Hugh Montgomery

Personal information
- Full name: Hugh Ferguson Montgomery
- Born: 6 May 1880 Umbala, Haryana, British India
- Died: 10 December 1920 (aged 40) Bray, County Wicklow, Ireland
- Batting: Right-handed
- Bowling: Unknown
- Role: Batsman

Domestic team information
- 1901–09: Somerset
- 1907–1908: Marylebone Cricket Club (MCC)
- First-class debut: 13 June 1901 Somerset v South Africans
- Last First-class: 31 May 1912 Royal Navy v The Army

Career statistics
| Competition | First-class |
| Matches | 17 |
| Runs scored | 416 |
| Batting average | 13.86 |
| 100s/50s | –/1 |
| Top score | 50 |
| Balls bowled | 456 |
| Wickets | 5 |
| Bowling average | 53.40 |
| 5 wickets in innings | – |
| 10 wickets in match | – |
| Best bowling | 2/17 |
| Catches/stumpings | 10/– |
- Source: CricketArchive, 28 January 2011

= Hugh Montgomery (Royal Marines officer) =

British first-class cricketer and Royal Marine Light Infantry officer

Lieutenant-Colonel Hugh Ferguson Montgomery (6 May 1880 – 10 December 1920) was a British first-class cricketer and Royal Marine Light Infantry officer. Montgomery was born in India and was a cousin of Field Marshal Montgomery. He died as a result of wounds he sustained in the Bloody Sunday assassination of high-ranking British intelligence officers by the Irish Republican Army in the Irish War of Independence.

==Cricket career==
Montgomery played first-class cricket for Somerset County Cricket Club between 1901 and 1909. He also played a few matches for the Marylebone Cricket Club and one each for the Royal Navy cricket team and a "Gentlemen of England" team; he played in other non-first-class matches for both MCC and the Navy sides.
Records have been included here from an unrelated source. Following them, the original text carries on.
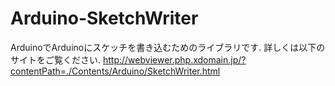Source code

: # Arduino-SketchWriter
ArduinoでArduinoにスケッチを書き込むためのライブラリです.
詳しくは以下のサイトをご覧ください.
http://webviewer.php.xdomain.jp/?contentPath=./Contents/Arduino/SketchWriter.html
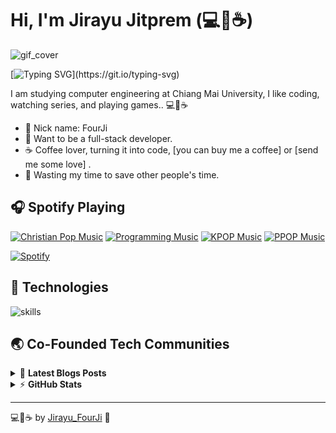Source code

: # Hi, I'm Jirayu Jitprem (💻💖☕)

![gif_cover](https://github.com/jirayu123za/jirayu123za/assets/76035470/9717ba14-2ff8-4112-9b8b-0ddda3d40c4a)

[![Typing SVG](https://readme-typing-svg.herokuapp.com?font=comfortaa&color=016EEA&size=24&width=500&lines=I+am+studying+computer+engineering;I+like+coding...+watching+series;And+playing+games..;Nice+to+meet+you...)](https://git.io/typing-svg)

I am studying computer engineering at Chiang Mai University, I like coding, watching series, and playing games.. 💻💖☕

- 💝 Nick name: FourJi
- 💼 Want to be a full-stack developer.
- ☕ Coffee lover, turning it into code, [you can buy me a coffee] <!--(https://buymeacoff.ee/warengonzaga)--> or [send me some love] <!--(https://github.com/sponsors/warengonzaga)-->.
- 🎯 Wasting my time to save other people's time.

## 🎧 Spotify Playing

[![Christian Pop Music](https://img.shields.io/badge/Christian%20Pop%20Music-%231DB954.svg?&style=flat-square&logo=spotify&logoColor=white)](https://open.spotify.com/playlist/0eufhXK7WPSiiwPcaz3Jq7?si=839465c918394657) [![Programming Music](https://img.shields.io/badge/Programming%20Music-%231DB954.svg?&style=flat-square&logo=spotify&logoColor=white)](https://open.spotify.com/playlist/1FWq5Cu05LmtSHgFEXRnZO?si=FozGJF9nRXq2wTv_JpN2wQ) [![KPOP Music](https://img.shields.io/badge/KPOP%20Music-%231DB954.svg?&style=flat-square&logo=spotify&logoColor=white)](https://open.spotify.com/playlist/2DFExFNWYOwQMZy6wUeCxX?si=s1Ndgj8hTg-r8zLlvRgv1Q) [![PPOP Music](https://img.shields.io/badge/PPOP%20Music-%231DB954.svg?&style=flat-square&logo=spotify&logoColor=white)](https://open.spotify.com/playlist/58bZKfJFpUl2CwWET1QJ3X?si=259YV8_VRS-IKHsFZMmPTQ)

[![Spotify](https://readme-spotify.warengonzaga.com/api/spotify)](https://open.spotify.com/user/vmt7lpqdatuelp2chw7ur2p2l)

## 🔧 Technologies

![skills](https://skillicons.dev/icons?i=html,css,js,ts,php,nodejs,react,mongodb,mysql,py,docker,git,figma,vscode&theme=light)

## 🌏 Co-Founded Tech Communities

<!-- markdownlint-disable MD033 -->

<details>
    <summary>&#128240 <b>Latest Blogs Posts</b></summary><br/>

<!-- BLOG-POST-LIST:START -->

- [Deploy Next.js App to GitHub Pages with new GitHub Actions](https://blog.warengonzaga.com/deploy-nextjs-app-to-github-pages-with-new-github-actions)

<!-- BLOG-POST-LIST:END -->

</details>

<details>
    <summary>&#9889 <b>GitHub Stats</b></summary><br/>

[![Jirayu123za Github Stats](https://readme-stats.warengonzaga.com/api?username=jirayu123za&show_icons=true&count_private=true)](https://github.com/jirayu123za/github-readme-stats) [![Top Language](https://readme-stats.warengonzaga.com/api/top-langs?username=jirayu123za&layout=compact)](https://github.com/warengonzaga/github-readme-stats)

</details>

---

💻💖☕ by [Jirayu_FourJi](https://github.com/jirayu123za) 🙏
Montgomery was a middle-order right-handed batsman and an occasional bowler whose bowling style is not known. He was educated at Marlborough College where he played in the annual match at Lord's against Rugby School in both 1897 and 1898. He made his first-class debut in two matches for Somerset in 1901. In the first, against the South Africans he made 1 and 0. He did marginally better a few weeks later with scores of 7 and 8 in the match against Gloucestershire County Cricket Club. He then made irregular appearances for Somerset until 1909, playing more than a couple of matches only in the 1904 season. In this year he made his only score of 50, reaching that exact score when opening the second innings as Somerset lost heavily to Sussex County Cricket Club. It was in 1904 as well that he took his only first-class wickets, five in all, with a best return of two for 17 against Hampshire County Cricket Club.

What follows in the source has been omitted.